Home » FAQs » What Is the Difference Between Contributory Negligence and Comparative Negligence?

What Is the Difference Between Contributory Negligence and Comparative Negligence

The main difference between contributory negligence and comparative negligence is that the contributory negligence doctrine bars plaintiffs from collecting damages if they are found partially at fault for their accident-related injuries, whereas the comparative negligence doctrine does not.

Maryland abides by the contributory negligence rule, so it is important that plaintiffs understand this legal doctrine when preparing their personal injury cases and pursuing compensation. This article will go into more detail about the difference between contributory negligence and comparative negligence.

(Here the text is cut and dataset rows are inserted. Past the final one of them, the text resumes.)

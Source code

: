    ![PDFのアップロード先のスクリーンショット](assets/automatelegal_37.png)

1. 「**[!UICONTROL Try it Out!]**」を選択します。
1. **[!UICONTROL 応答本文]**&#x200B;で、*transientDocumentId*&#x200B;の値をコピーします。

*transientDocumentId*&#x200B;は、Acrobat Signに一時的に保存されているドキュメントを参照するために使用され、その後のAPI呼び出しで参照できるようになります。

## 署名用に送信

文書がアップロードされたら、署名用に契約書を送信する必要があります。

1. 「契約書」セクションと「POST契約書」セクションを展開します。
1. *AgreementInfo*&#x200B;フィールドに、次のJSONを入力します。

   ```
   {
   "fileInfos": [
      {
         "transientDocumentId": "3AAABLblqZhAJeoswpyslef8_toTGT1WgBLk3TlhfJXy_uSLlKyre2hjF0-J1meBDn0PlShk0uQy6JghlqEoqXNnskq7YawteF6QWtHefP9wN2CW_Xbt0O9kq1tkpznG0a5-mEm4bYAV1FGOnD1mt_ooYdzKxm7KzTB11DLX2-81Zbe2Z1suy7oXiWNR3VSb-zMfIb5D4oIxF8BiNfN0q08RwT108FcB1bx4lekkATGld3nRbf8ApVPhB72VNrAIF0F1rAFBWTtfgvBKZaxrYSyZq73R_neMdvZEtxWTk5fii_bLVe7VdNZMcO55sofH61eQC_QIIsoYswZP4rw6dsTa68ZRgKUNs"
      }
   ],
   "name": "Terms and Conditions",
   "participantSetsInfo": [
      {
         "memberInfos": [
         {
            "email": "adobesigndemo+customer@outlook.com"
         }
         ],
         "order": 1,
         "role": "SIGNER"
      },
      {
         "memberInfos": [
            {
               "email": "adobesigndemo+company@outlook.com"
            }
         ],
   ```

Contributory Negligence Acts as an All-or-Nothing Rule in Maryland

According to the American Bar Association (ABA), contributory negligence remains a viable argument for defending parties to use against plaintiffs. Essentially, this legal doctrine mandates that plaintiffs who contribute any fault to the accident shall not collect damages from the party they are suing. Because of this, contributory negligence acts like an all-or-nothing rule in Maryland that plaintiffs must be aware of when bringing a personal injury claim or lawsuit forward.

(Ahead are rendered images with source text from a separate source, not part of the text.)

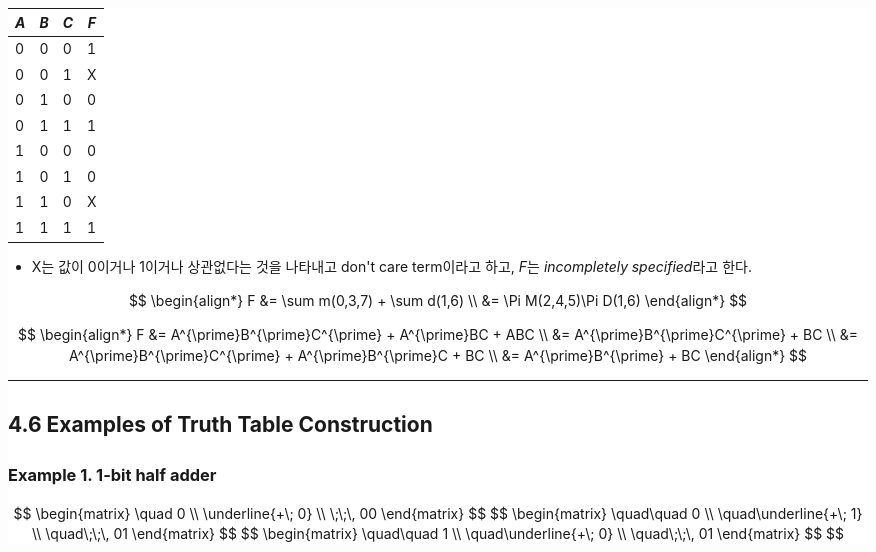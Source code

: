 |$A$|$B$|$C$|$F$|
|-|-|-|-|
|0|0|0|1|
|0|0|1|X|
|0|1|0|0|
|0|1|1|1|
|1|0|0|0|
|1|0|1|0|
|1|1|0|X|
|1|1|1|1|

- X는 값이 0이거나 1이거나 상관없다는 것을 나타내고 don't care term이라고 하고, $F$는 $incompletely\; specified$라고 한다.

$$
\begin{align*}
F &= \sum m(0,3,7) + \sum d(1,6) \\
  &= \Pi M(2,4,5)\Pi D(1,6)
\end{align*}
$$

$$
\begin{align*}
F &= A^{\prime}B^{\prime}C^{\prime} + A^{\prime}BC + ABC \\
  &= A^{\prime}B^{\prime}C^{\prime} + BC \\
  &= A^{\prime}B^{\prime}C^{\prime} + A^{\prime}B^{\prime}C + BC \\
  &= A^{\prime}B^{\prime} + BC
\end{align*}
$$

---

## 4.6 Examples of Truth Table Construction

### Example 1. 1-bit half adder

<center markdown="block">
$$
\begin{matrix}
\quad 0 \\
\underline{+\; 0} \\
\;\;\, 00
\end{matrix}
$$
$$
\begin{matrix}
\quad\quad 0 \\
\quad\underline{+\; 1} \\
\quad\;\;\, 01
\end{matrix}
$$
$$
\begin{matrix}
\quad\quad 1 \\
\quad\underline{+\; 0} \\
\quad\;\;\, 01
\end{matrix}
$$
$$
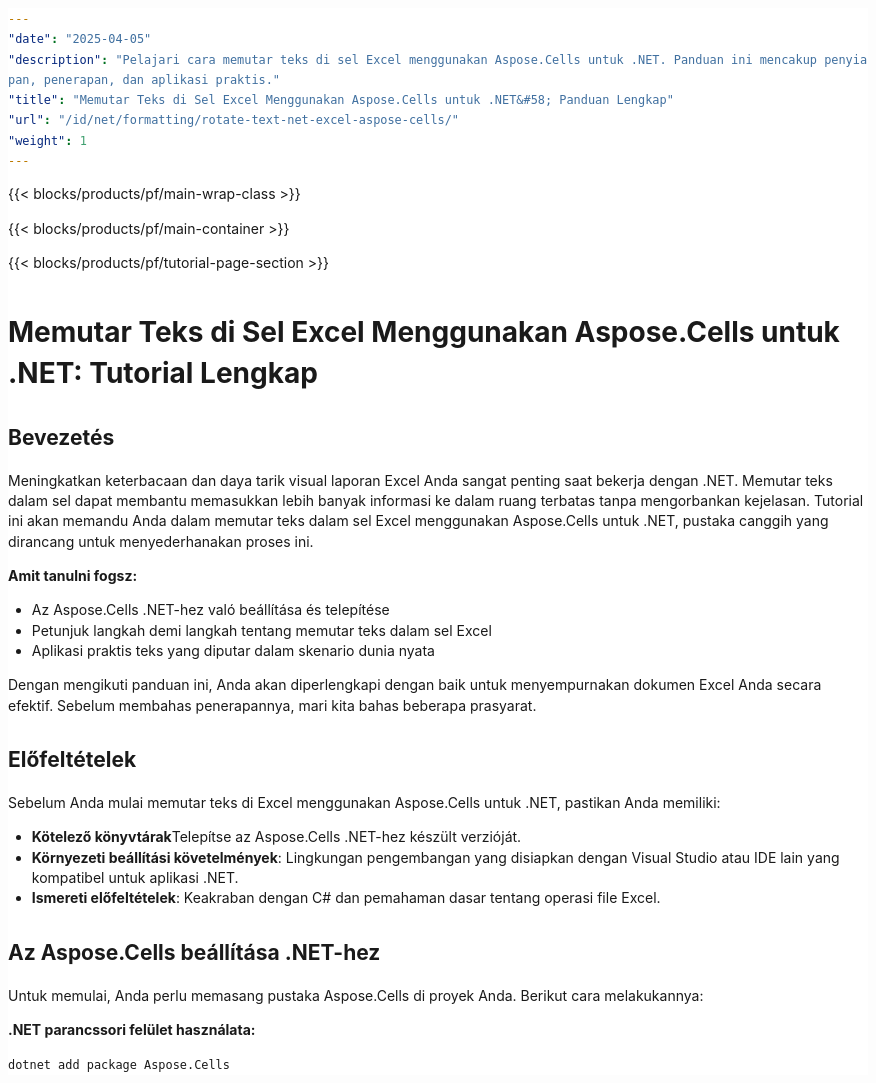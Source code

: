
 ```yaml
---
"date": "2025-04-05"
"description": "Pelajari cara memutar teks di sel Excel menggunakan Aspose.Cells untuk .NET. Panduan ini mencakup penyiapan, penerapan, dan aplikasi praktis."
"title": "Memutar Teks di Sel Excel Menggunakan Aspose.Cells untuk .NET&#58; Panduan Lengkap"
"url": "/id/net/formatting/rotate-text-net-excel-aspose-cells/"
"weight": 1
---
```


{{< blocks/products/pf/main-wrap-class >}}

{{< blocks/products/pf/main-container >}}

{{< blocks/products/pf/tutorial-page-section >}}


# Memutar Teks di Sel Excel Menggunakan Aspose.Cells untuk .NET: Tutorial Lengkap

## Bevezetés

Meningkatkan keterbacaan dan daya tarik visual laporan Excel Anda sangat penting saat bekerja dengan .NET. Memutar teks dalam sel dapat membantu memasukkan lebih banyak informasi ke dalam ruang terbatas tanpa mengorbankan kejelasan. Tutorial ini akan memandu Anda dalam memutar teks dalam sel Excel menggunakan Aspose.Cells untuk .NET, pustaka canggih yang dirancang untuk menyederhanakan proses ini.

**Amit tanulni fogsz:**
- Az Aspose.Cells .NET-hez való beállítása és telepítése
- Petunjuk langkah demi langkah tentang memutar teks dalam sel Excel
- Aplikasi praktis teks yang diputar dalam skenario dunia nyata

Dengan mengikuti panduan ini, Anda akan diperlengkapi dengan baik untuk menyempurnakan dokumen Excel Anda secara efektif. Sebelum membahas penerapannya, mari kita bahas beberapa prasyarat.

## Előfeltételek

Sebelum Anda mulai memutar teks di Excel menggunakan Aspose.Cells untuk .NET, pastikan Anda memiliki:
- **Kötelező könyvtárak**Telepítse az Aspose.Cells .NET-hez készült verzióját.
- **Környezeti beállítási követelmények**: Lingkungan pengembangan yang disiapkan dengan Visual Studio atau IDE lain yang kompatibel untuk aplikasi .NET.
- **Ismereti előfeltételek**: Keakraban dengan C# dan pemahaman dasar tentang operasi file Excel.

## Az Aspose.Cells beállítása .NET-hez

Untuk memulai, Anda perlu memasang pustaka Aspose.Cells di proyek Anda. Berikut cara melakukannya:

**.NET parancssori felület használata:**
```bash
dotnet add package Aspose.Cells
```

While this rule can be strict (even 1 percent of fault strips plaintiffs’ right to compensation), defendants cannot claim contributory negligence arbitrarily either. Opposing parties must be able to prove plaintiffs had prior knowledge of the dangers or risk of their actions, the environment, or the product.

Coleman v. Soccer Association of Columbia Reestablished This Rule

The contributory negligence doctrine has been in Maryland law since the 1800s; however, the Coleman v. Soccer Association of Columbia is often cited as the most recent example of why it still rules over personal injury cases.

In 2013, James K. Coleman filed a lawsuit against the Soccer Association of Columbia and related parties after having a goal post fall on him and cause several facial fracture injuries. Despite Coleman’s argument that the goal should have been anchored down to prevent it from falling, the association counterargued that Coleman should have checked whether the goal was anchored before jumping up and gripping the bar. It was ruled that Coleman partially contributed to the cause of his injuries, and he was unable to collect compensation as a result.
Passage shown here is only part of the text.